El caso fue cerrado en 2003, tras el acuerdo alcanzado por la empresa con el demandante, Marc Kasky, en virtud del cual Nike aceptó reforzar sus inversiones en programas de estándares laborales en proveedores, a través de una contribución de 1,5 millones de dólares (1,15 millones de euros al cambio actual) a la FLA.
"Pero nuestro silencio público no debería ser interpretado como señal de inacción", explica el presidente y fundador de la compañía, Philip Knight. "Hemos estado trabajando duro así que utilizamos este informe para ponernos al día y establecer una imagen del momento en el que nos encontramos", añadió.
En la elaboración de la memoria, Nike contó con la cooperación de expertos de sindicatos, ONG, académicos, inversores y asociaciones empresariales. Este comité asesor, dirigido por CERES, se encargó de definir qué alcance debía tener la memoria y que ámbitos debía cubrir.
Así, incluye cuestiones como las auditorías de proveedores, los programas de gestión medioambiental, en ámbitos como los componentes volátiles orgánicos utilizados en la fabricación de calzado, la reducción de emisiones de CO2, la eliminación del PVC o los residuos; las políticas de diversidad o la acción social.
PUNTOS DÉBILES IDENTIFICADOS
Según la memoria, durante las auditorías "en profundidad" a proveedores realizadas por Nike y por cincuenta inspectores de la FLA, 569 visitas en total, se detectaron cuatro principales áreas de incumplimiento de los contratos y el Código de Conducta: jornadas, libertad de asociación, salarios y acoso.

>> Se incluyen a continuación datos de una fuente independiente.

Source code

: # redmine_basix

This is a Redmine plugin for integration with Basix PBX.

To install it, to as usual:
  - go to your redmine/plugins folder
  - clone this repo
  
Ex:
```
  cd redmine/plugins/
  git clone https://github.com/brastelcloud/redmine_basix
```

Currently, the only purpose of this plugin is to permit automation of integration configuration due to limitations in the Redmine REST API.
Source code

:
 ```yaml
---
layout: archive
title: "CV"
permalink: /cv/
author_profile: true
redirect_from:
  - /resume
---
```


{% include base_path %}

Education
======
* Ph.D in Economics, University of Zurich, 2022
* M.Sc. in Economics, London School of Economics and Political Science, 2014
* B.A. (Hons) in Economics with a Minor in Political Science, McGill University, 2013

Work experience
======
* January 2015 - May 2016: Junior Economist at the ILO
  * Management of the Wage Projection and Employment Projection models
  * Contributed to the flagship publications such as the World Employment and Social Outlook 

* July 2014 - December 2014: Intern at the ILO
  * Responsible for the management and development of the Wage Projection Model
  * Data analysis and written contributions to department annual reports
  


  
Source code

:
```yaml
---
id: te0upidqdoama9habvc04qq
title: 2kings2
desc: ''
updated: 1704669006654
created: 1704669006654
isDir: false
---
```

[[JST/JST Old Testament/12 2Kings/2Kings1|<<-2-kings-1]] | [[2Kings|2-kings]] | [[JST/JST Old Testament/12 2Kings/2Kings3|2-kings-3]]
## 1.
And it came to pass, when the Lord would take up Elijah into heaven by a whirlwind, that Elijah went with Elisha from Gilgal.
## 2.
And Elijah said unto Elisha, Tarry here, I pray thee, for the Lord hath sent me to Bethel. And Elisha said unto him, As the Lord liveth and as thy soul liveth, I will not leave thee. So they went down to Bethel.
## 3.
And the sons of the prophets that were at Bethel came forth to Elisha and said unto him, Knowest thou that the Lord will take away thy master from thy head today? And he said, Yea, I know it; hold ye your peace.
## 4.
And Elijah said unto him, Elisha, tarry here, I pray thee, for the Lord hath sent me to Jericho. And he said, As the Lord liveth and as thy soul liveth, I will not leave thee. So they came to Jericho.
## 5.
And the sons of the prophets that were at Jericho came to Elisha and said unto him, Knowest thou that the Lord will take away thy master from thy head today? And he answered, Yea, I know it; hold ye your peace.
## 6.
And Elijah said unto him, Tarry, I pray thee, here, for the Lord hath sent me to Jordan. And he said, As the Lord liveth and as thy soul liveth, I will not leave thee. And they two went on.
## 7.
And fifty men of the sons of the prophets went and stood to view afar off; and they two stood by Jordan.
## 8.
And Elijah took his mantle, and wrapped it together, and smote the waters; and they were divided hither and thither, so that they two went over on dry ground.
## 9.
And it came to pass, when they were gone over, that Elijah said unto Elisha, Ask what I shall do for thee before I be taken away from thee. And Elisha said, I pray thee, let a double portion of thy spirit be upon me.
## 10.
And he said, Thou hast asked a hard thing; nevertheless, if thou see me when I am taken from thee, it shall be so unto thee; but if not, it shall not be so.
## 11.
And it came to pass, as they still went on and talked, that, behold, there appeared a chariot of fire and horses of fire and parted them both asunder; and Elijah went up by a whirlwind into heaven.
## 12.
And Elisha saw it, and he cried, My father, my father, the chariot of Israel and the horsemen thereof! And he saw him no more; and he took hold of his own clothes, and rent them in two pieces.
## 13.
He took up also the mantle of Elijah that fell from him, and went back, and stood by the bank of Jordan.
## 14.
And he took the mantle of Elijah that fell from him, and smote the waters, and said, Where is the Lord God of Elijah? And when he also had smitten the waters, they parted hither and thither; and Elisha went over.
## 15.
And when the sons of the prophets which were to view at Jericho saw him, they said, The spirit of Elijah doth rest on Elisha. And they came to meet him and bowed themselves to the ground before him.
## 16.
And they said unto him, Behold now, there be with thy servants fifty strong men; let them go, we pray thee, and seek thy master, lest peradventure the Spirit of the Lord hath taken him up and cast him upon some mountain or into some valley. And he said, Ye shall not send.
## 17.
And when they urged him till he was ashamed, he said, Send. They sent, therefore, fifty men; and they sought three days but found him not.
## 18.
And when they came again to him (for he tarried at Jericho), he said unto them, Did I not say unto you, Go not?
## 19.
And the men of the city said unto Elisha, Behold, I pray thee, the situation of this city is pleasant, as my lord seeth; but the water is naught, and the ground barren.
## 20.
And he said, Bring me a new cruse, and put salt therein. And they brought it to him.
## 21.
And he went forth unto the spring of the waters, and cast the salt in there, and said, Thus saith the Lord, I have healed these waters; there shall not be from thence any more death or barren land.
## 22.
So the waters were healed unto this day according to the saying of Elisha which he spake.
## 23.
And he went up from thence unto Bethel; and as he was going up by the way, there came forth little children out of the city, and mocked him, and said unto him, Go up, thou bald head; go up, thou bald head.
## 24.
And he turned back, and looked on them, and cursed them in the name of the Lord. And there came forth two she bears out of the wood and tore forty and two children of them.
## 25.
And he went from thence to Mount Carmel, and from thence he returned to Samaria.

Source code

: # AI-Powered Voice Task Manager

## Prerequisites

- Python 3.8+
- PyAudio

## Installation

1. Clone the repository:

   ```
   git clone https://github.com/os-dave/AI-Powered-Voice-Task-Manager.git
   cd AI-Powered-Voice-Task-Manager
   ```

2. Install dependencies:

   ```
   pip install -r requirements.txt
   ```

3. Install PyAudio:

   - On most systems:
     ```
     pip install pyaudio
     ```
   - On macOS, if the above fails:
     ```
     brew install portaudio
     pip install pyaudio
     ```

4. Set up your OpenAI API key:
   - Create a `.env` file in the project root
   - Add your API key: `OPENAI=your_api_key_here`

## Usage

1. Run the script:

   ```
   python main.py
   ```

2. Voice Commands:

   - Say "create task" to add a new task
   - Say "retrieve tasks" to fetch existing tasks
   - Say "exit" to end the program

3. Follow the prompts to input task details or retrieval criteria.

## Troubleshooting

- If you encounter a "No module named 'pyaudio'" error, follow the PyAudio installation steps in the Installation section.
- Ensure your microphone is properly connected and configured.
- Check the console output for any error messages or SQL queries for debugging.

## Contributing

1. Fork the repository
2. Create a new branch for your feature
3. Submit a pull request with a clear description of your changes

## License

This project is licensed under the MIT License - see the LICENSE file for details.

De cara al futuro, la compañía se compromete a reforzar los proyectos de "integración interna" de las buenas prácticas y a profundizar en la cooperación con grupos de interés para abordar estos proyectos. En el caso concreto de las jornadas, ha creado un grupo de trabajo que examinará el ciclo de producción (en cuestiones como los plazos de entrega y las presiones que estos suponen para los proveedores) y buscar alternativas viables.
Donde se han detectado pocos problemas es en materia de trabajo infantil, cuestión que en los años noventa supuso una grave crisis de reputación para la marca; actualmente, los estándares impuestos a los proveedores exigen una edad mínima de 18 años para la fabricación de calzado y de 16 para la ropa.
En materia medioambiental, la utilización de compuestos orgánicos volátiles en los disolventes se ha reducido de 340 gramos por par de zapatillas en 1995 a 16 gramos en la actualidad. En cuanto a las emisiones de CO2, Nike se comprometió a reducirlas en un 13% en el periodo 1998-2005, y se encuentra en vías de conseguir este objetivo.
De cara al futuro, Nike se compromete en la memoria a trabajar en tres líneas: cambios "efectivos y sistemáticos" en las condiciones laborales, el diseño de productos innovadores sostenibles, y la utilización del deporte como herramienta de cambio social.
En el terreno práctico, entre 2005 y 2006 definirá indicadores para medir los progresos en sus políticas de RSC y un calendario para todas sus actividades y filiales, reforzando de paso los sistemas de recogida de datos.